/nanonet

First generation RNN basecaller

Primary LanguageC++Mozilla Public License 2.0MPL-2.0


(c)2016: Oxford Nanopore Technologies, Limited


Nanonet

Nanonet provides recurrent neural network basecalling for Oxford Nanopore MinION data. It represents the first generation of such a basecaller from Oxford Nanopore Technologies, and is provided as a technology demonstrator. Nanonet is provided unsupported by Oxford Nanopore Technologies, see LICENSE.md for more information.

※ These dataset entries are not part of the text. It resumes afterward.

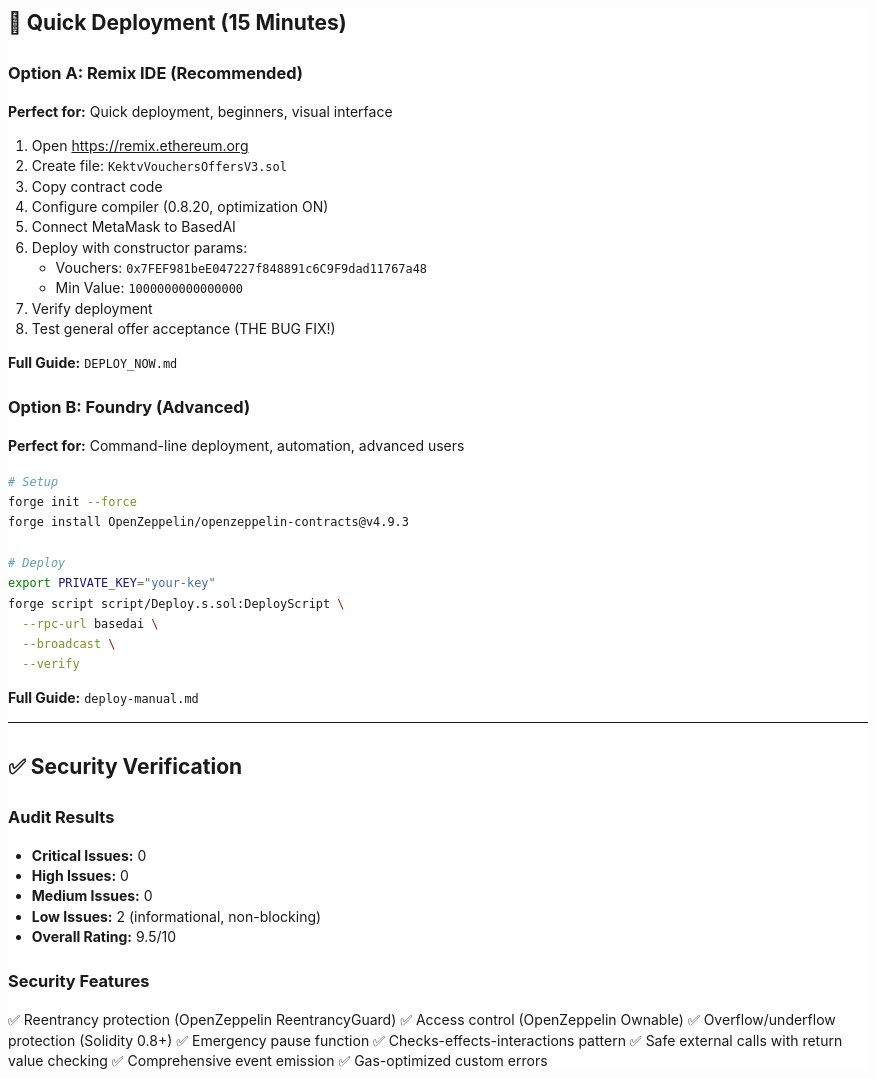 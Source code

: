 
## 🚀 Quick Deployment (15 Minutes)

### Option A: Remix IDE (Recommended)

**Perfect for:** Quick deployment, beginners, visual interface

1. Open https://remix.ethereum.org
2. Create file: `KektvVouchersOffersV3.sol`
3. Copy contract code
4. Configure compiler (0.8.20, optimization ON)
5. Connect MetaMask to BasedAI
6. Deploy with constructor params:
   - Vouchers: `0x7FEF981beE047227f848891c6C9F9dad11767a48`
   - Min Value: `1000000000000000`
7. Verify deployment
8. Test general offer acceptance (THE BUG FIX!)

**Full Guide:** `DEPLOY_NOW.md`

### Option B: Foundry (Advanced)

**Perfect for:** Command-line deployment, automation, advanced users

```bash
# Setup
forge init --force
forge install OpenZeppelin/openzeppelin-contracts@v4.9.3

# Deploy
export PRIVATE_KEY="your-key"
forge script script/Deploy.s.sol:DeployScript \
  --rpc-url basedai \
  --broadcast \
  --verify
```

**Full Guide:** `deploy-manual.md`

---

## ✅ Security Verification

### Audit Results
- **Critical Issues:** 0
- **High Issues:** 0
- **Medium Issues:** 0
- **Low Issues:** 2 (informational, non-blocking)
- **Overall Rating:** 9.5/10

### Security Features
✅ Reentrancy protection (OpenZeppelin ReentrancyGuard)
✅ Access control (OpenZeppelin Ownable)
✅ Overflow/underflow protection (Solidity 0.8+)
✅ Emergency pause function
✅ Checks-effects-interactions pattern
✅ Safe external calls with return value checking
✅ Comprehensive event emission
✅ Gas-optimized custom errors
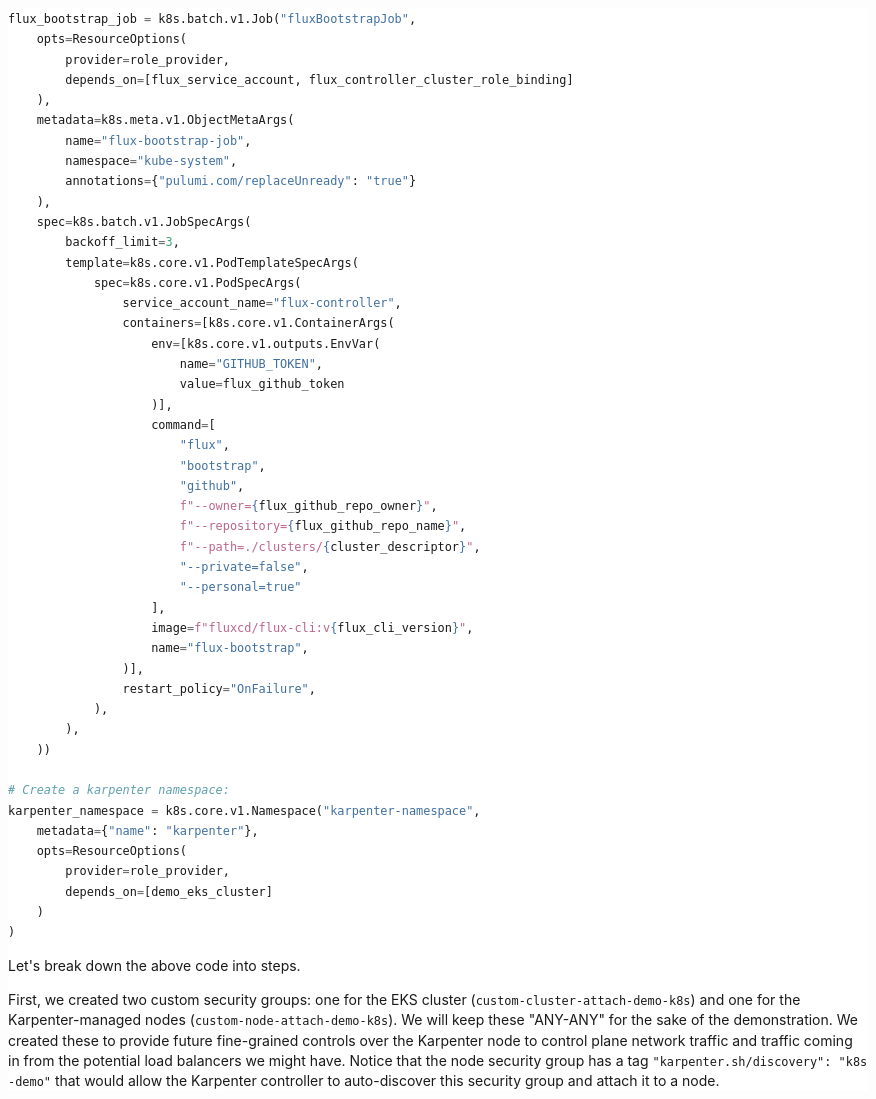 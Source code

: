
 ```python
flux_bootstrap_job = k8s.batch.v1.Job("fluxBootstrapJob",
    opts=ResourceOptions(
        provider=role_provider,
        depends_on=[flux_service_account, flux_controller_cluster_role_binding]
    ),
    metadata=k8s.meta.v1.ObjectMetaArgs(
        name="flux-bootstrap-job",
        namespace="kube-system",
        annotations={"pulumi.com/replaceUnready": "true"}
    ),
    spec=k8s.batch.v1.JobSpecArgs(
        backoff_limit=3,
        template=k8s.core.v1.PodTemplateSpecArgs(
            spec=k8s.core.v1.PodSpecArgs(
                service_account_name="flux-controller",
                containers=[k8s.core.v1.ContainerArgs(
                    env=[k8s.core.v1.outputs.EnvVar(
                        name="GITHUB_TOKEN",
                        value=flux_github_token
                    )],
                    command=[
                        "flux",
                        "bootstrap",
                        "github",
                        f"--owner={flux_github_repo_owner}",
                        f"--repository={flux_github_repo_name}",
                        f"--path=./clusters/{cluster_descriptor}",
                        "--private=false",
                        "--personal=true"
                    ],
                    image=f"fluxcd/flux-cli:v{flux_cli_version}",
                    name="flux-bootstrap",
                )],
                restart_policy="OnFailure",
            ),
        ),
    ))

# Create a karpenter namespace:
karpenter_namespace = k8s.core.v1.Namespace("karpenter-namespace",
    metadata={"name": "karpenter"},
    opts=ResourceOptions(
        provider=role_provider,
        depends_on=[demo_eks_cluster]
    )
)
```
Let's break down the above code into steps. 

First, we created two custom security groups: one for the EKS cluster (```custom-cluster-attach-demo-k8s```) and one for the Karpenter-managed nodes (```custom-node-attach-demo-k8s```). We will keep these "ANY-ANY" for the sake of the demonstration. We created these to provide future fine-grained controls over the Karpenter node to control plane network traffic and traffic coming in from the potential load balancers we might have. Notice that the node security group has a tag ```"karpenter.sh/discovery": "k8s-demo"``` that would allow the Karpenter controller to auto-discover this security group and attach it to a node.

For training networks, Nanonet leverages currennt to run recurrent neural networks. Currennt is generally run with GPUs to aid performance but can be run in a CPU only environment. The basecaller does not require currennt, and is written in pure python with minimal requirements.

Installation

Nanonet contains implementations of both 1D and 2D basecalling, with OpenCL versions of each of these. By default, using the instructions in this section only the canonical 1D basecalling library will be compiled; OpenCL acceleration of 1D basecalling and any 2D basecalling support will not be configured. See later sections of this documented for setting up these components.

Requirements

Nanonet is a python-based commandline suite consisting of several programs for performing basecalling with recurrent neural networks. It has been developed using 64-bit Python 2.7 available from python.org.

In addition to Python the only required dependencies are h5py and numpy. These can be downloaded and installed/compiled automatically, though installing them from your system's package repository is generally preferable in the first instance. For Windows Christophe Golke maintains a repository of compiled python wheels at:

http://www.lfd.uci.edu/~gohlke/pythonlibs/

For OSX homebrew is easiest:

brew tap homebrew/science
brew install hdf5

Easy Windows Installation

Python wheels for nanonet are available from the github page under the releases tab:

https://github.com/nanoporetech/nanonet-dev/releases

to install these run the following from a command prompt:

pip install nanonet-2.0.0-cp27-cp27m-win_amd64.whl

The wheel currently enables CPU implementataions of both 1D and 2D calling, and additionally the OpenCL implementation of 1D calling. To enable the latter please refer to the OpenCL section below. Wheels for other platforms may be made available in the future.

Setup

The basecalling component of nanonet should install quite trivially using the standard python mechanism on most platforms:

python setup.py install

The basecaller contains small amounts of C code for performing event detection. A C compiler is therefore required. Under Linux and OSX, one is likely installed already, for Windows one can download and install the Microsoft Visual C++ Compiler for Python 2.7 from:

https://www.microsoft.com/en-gb/download/details.aspx?id=44266

Most of these documentation assume you are using this compiler on Windows. The section Compiling with MinGW-w64 explains how to use GCC based compilation on Windows.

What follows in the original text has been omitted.